------ EXTRACTED INFORMATION ------

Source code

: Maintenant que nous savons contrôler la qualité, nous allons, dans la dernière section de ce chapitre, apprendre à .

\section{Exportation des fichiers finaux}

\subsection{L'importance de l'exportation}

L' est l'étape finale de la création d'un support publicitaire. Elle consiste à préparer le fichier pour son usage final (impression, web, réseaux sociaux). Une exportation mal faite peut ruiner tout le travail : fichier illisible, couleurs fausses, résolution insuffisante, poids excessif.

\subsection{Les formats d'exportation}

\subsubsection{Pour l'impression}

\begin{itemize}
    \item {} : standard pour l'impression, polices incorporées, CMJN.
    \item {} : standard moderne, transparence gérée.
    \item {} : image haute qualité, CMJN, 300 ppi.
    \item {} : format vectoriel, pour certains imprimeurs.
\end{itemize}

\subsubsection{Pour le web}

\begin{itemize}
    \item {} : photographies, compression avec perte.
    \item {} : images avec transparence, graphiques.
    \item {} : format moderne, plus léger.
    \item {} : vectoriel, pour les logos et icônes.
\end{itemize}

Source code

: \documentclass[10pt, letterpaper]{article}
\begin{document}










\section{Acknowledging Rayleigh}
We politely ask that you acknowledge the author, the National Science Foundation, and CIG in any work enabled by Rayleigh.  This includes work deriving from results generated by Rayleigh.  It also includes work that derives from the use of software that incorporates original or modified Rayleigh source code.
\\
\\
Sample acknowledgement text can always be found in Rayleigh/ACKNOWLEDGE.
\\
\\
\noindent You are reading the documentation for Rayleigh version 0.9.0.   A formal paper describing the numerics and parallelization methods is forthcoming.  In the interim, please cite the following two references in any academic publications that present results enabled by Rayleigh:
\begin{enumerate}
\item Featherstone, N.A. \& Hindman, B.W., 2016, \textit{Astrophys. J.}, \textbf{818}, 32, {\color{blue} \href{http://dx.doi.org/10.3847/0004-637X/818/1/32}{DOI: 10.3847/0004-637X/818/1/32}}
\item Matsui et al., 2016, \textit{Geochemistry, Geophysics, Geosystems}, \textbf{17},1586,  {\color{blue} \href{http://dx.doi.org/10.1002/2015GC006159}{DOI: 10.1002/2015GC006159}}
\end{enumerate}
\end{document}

------

» WHAT THE TASK REQUIRES
Every line from the first entry to the line containing "CMJN, 300 ppi." should be transcribed exactly, and nothing beyond it.

» RESPONSE TO THIS EXERCISE
Source code

: Maintenant que nous savons contrôler la qualité, nous allons, dans la dernière section de ce chapitre, apprendre à .

\section{Exportation des fichiers finaux}

\subsection{L'importance de l'exportation}

L' est l'étape finale de la création d'un support publicitaire. Elle consiste à préparer le fichier pour son usage final (impression, web, réseaux sociaux). Une exportation mal faite peut ruiner tout le travail : fichier illisible, couleurs fausses, résolution insuffisante, poids excessif.

\subsection{Les formats d'exportation}

\subsubsection{Pour l'impression}

\begin{itemize}
    \item {} : standard pour l'impression, polices incorporées, CMJN.
    \item {} : standard moderne, transparence gérée.
    \item {} : image haute qualité, CMJN, 300 ppi.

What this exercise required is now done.